Judiciously consider using tranquilizers. Although tranquilizers have the potential to make mental cloudiness worse, they can help with the emotional and behavioral symptoms of the disease. If a person with Alzheimer’s disease wakes up at night to wander and scream, is physically abusive, is flooded with anxiety, or hears voices that are not there, antipsychotic medications, the same type of tranquilizer used to treat severe emotional disorders such as schizophrenia, may be worth a try. If your doctor does prescribe this type of medication, monitor your relative’s symptoms carefully to see whether the net effect is genuinely better or worse.
Provide a simple, predictable environment. The environment also can have a marked effect on how well the person feels and functions. For instance, a man with Alzheimer’s disease in its early stages may find work very threatening but have no trouble handling life comfortably if he retires and his mental requirements are less. Trips or moves are likely to be hard, because being in new territory puts extra stress on a mind struggling to make sense of a life already flowing by too fast. True, the pace is more relaxed in Arizona, but Chicago is “where your wife has lived all her life. The neighborhood is too noisy, the house is too big; but the contours of each are imprinted on her brain. People with dementia function best on the most familiar ground.
My father used just the wrong approach with my mother during the years her memory was failing. He took her to every new restaurant, forced her to travel. He was trying to make her last years happy by offering her the best. He also believed that piling on more experiences was better – that it would strengthen the brain cells that remained. I wanted him to keep her life simple, not continually confront her with the terror of new things. It hurt me to see her humiliated, when she was forced to do things that were beyond her capacities, where all she could do was fail.
When a person’s memory is dulled by an unstimulating life, new experiences may be the antidote. But dementia is totally different from the type of forgetting caused by looking at four walls. The advice to search out fulfillment or do memory exercises falls flat with dementia. No memory workout can retard the brain-cell loss of Alzheimer’s disease. In fact, because it may flood the person with anxiety, forcing memory-stimulating exercises on an Alzheimer’s victim is likely to boomerang.
Use external aids. On the other hand, using external memory props can be very effective, particularly when the illness is in its earlier stages. One standard prop is notes. Fasten a note to the stove reminding your mother to turn it off; pin one to the front door reminding your husband to take his coat. People with dementia tend to be more confused in the evening, in part because in the dark less information about the world comes in (and they also may be less alert). Simple strategies such as leaving a bathroom light on can reduce the terror of waking up with a full bladder and forgetting where the toilet is. In helping more information to penetrate, be creative! Use your ingenuity to turn up the volume of those things that must be remembered.

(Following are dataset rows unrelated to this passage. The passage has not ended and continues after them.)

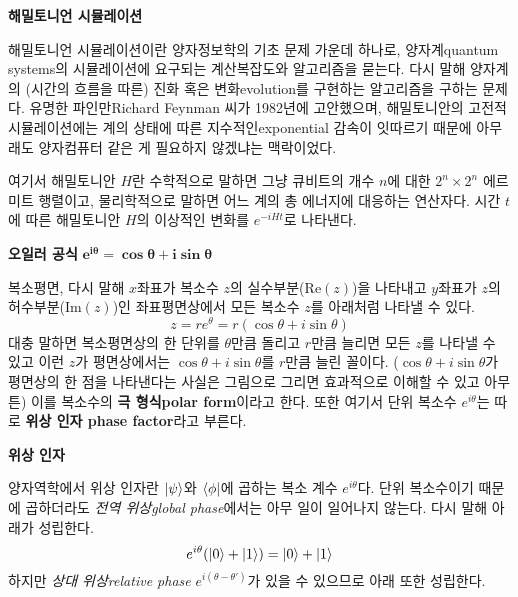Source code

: \documentclass[a4paper,atbegshi,chapter]{oblivoir}
\begin{document}
\begin{mdframed}
  \begin{center}\textbf{해밀토니언 시뮬레이션}\end{center}\noindent
  해밀토니언 시뮬레이션이란 양자정보학의 기초 문제 가운데 하나로, 
  양자계{\footnotesize quantum systems}의 시뮬레이션에 요구되는 계산복잡도와
  알고리즘을 묻는다. 다시 말해 양자계의 (시간의 흐름을 따른) 진화 혹은
  변화{\footnotesize evolution}를 구현하는 알고리즘을 구하는 문제다. 
  유명한 파인만{\footnotesize Richard Feynman} 씨가 1982년에 고안했으며,
  해밀토니안의 고전적 시뮬레이션에는 계의 상태에 따른 
  지수적인{\footnotesize exponential} 감속이 잇따르기 때문에 아무래도
  양자컴퓨터 같은 게 필요하지 않겠냐는 맥락이었다. 

  여기서 해밀토니안 $H$란 수학적으로 말하면 그냥 큐비트의 개수 $n$에 대한
  $2^n\times 2^n$ 에르미트 행렬이고, 물리학적으로 말하면 어느 계의 총 에너지에
  대응하는 연산자다. 시간 $t$에 따른 해밀토니안 $H$의 이상적인 변화를
  $e^{-iHt}$로 나타낸다. 
  \begin{mdframed}
    \begin{center}\textbf{오일러 공식} $\pmb{e^{i\theta}=\cos\theta+
    i\sin\theta}$ \end{center}
    복소평면, 다시 말해 $x$좌표가 복소수 $z$의 실수부분($\textrm{Re}(z)$)을
    나타내고 $y$좌표가 $z$의 허수부분($\textrm{Im}(z)$)인 좌표평면상에서
    모든 복소수 $z$를 아래처럼 나타낼 수 있다.
    \[
      z=re^{\theta}=r(\cos\theta+i\sin\theta)
    \]
    대충 말하면 복소평면상의 한 단위를 $\theta$만큼 돌리고 $r$만큼 늘리면
    모든 $z$를 나타낼 수 있고 이런 $z$가 평면상에서는 $\cos\theta+i\sin\theta$를
    $r$만큼 늘린 꼴이다. ($\cos\theta+i\sin\theta$가 평면상의 한 점을
    나타낸다는 사실은 그림으로 그리면 효과적으로 이해할 수 있고 아무튼)
    이를 복소수의 \textbf{극 형식\footnotesize polar form}이라고 한다.
    또한 여기서 단위 복소수 $e^{i\theta}$는 따로 \textbf{위상 인자\footnotesize
    phase factor}라고 부른다.
    \begin{mdframed}
      \begin{center}\textbf{위상 인자}\end{center}\noindent
      양자역학에서 위상 인자란 $\ket{\psi}$와 $\bra{\phi}$에 곱하는
      복소 계수 $e^{i\theta}$다. 단위 복소수이기 때문에 곱하더라도 
      \emph{전역 위상\footnotesize global phase}에서는 아무 일이 일어나지
      않는다. 다시 말해 아래가 성립한다.
      \[
        e^{i\theta}(\ket0+\ket1)=\ket0+\ket1
      \]
      하지만 \emph{상대 위상\emph relative phase}
      $e^{i(\theta-\theta')}$가 있을 수 있으므로 아래 또한 성립한다.

\end{mdframed}
\end{mdframed}
\end{mdframed}
\end{document}
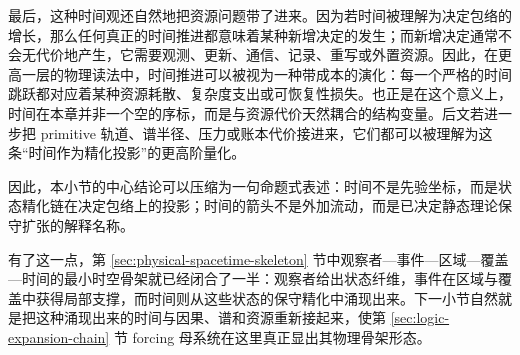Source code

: 最后，这种时间观还自然地把资源问题带了进来。因为若时间被理解为决定包络的增长，那么任何真正的时间推进都意味着某种新增决定的发生；而新增决定通常不会无代价地产生，它需要观测、更新、通信、记录、重写或外置资源。因此，在更高一层的物理读法中，时间推进可以被视为一种带成本的演化：每一个严格的时间跳跃都对应着某种资源耗散、复杂度支出或可恢复性损失。也正是在这个意义上，时间在本章并非一个空的序标，而是与资源代价天然耦合的结构变量。后文若进一步把 primitive 轨道、谱半径、压力或账本代价接进来，它们都可以被理解为这条“时间作为精化投影”的更高阶量化。

因此，本小节的中心结论可以压缩为一句命题式表述：时间不是先验坐标，而是状态精化链在决定包络上的投影；时间的箭头不是外加流动，而是已决定静态理论保守扩张的解释名称。

有了这一点，第 \ref{sec:physical-spacetime-skeleton} 节中观察者—事件—区域—覆盖—时间的最小时空骨架就已经闭合了一半：观察者给出状态纤维，事件在区域与覆盖中获得局部支撑，而时间则从这些状态的保守精化中涌现出来。下一小节自然就是把这种涌现出来的时间与因果、谱和资源重新接起来，使第 \ref{sec:logic-expansion-chain} 节 forcing 母系统在这里真正显出其物理骨架形态。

In the middle stages of the illness other devices may be very helpful – those that make living safer and assist the person with jobs such as bathing and dressing. If you are afraid your father will wander out of the house and get lost, install double locks, the kind that must be unlocked from the inside; sew identification labels in his clothing; there is even a homing device on the market that signals a caregiver when the patient wanders off.